_DATA SUPPLIED_.
• • • • •

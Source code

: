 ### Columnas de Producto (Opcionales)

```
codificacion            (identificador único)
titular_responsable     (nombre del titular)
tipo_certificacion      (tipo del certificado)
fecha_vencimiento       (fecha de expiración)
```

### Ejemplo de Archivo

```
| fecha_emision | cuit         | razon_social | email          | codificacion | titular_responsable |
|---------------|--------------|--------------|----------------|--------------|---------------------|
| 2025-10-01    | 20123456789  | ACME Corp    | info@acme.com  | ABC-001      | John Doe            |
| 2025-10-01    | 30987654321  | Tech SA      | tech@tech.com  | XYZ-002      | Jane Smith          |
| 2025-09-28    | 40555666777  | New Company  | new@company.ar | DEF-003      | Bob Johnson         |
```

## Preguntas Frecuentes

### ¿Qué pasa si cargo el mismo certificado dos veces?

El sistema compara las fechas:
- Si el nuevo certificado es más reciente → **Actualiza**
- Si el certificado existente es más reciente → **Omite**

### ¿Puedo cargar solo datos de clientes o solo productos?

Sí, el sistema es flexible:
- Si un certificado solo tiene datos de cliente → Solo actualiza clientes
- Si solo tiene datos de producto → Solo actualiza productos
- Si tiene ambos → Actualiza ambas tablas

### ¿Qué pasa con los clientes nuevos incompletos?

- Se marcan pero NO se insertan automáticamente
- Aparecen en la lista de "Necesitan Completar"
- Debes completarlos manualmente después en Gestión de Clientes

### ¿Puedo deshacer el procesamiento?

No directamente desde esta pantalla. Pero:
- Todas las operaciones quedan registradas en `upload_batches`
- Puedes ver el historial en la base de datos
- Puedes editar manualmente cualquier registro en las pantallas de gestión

• • • • •

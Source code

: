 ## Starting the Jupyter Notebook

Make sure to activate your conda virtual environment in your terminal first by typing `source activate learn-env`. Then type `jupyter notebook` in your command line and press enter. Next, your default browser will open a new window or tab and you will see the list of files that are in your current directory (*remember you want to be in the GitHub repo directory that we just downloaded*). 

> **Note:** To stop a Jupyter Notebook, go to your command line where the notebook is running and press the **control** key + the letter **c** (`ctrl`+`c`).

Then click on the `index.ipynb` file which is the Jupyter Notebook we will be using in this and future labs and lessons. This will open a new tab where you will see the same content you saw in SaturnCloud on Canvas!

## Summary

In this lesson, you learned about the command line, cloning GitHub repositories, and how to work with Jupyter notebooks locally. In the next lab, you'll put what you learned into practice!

• • • • •

_EXERCISE_. Using the data above, tally each line that contains "datos". Write only the total.

_TASK RESPONSE_. 4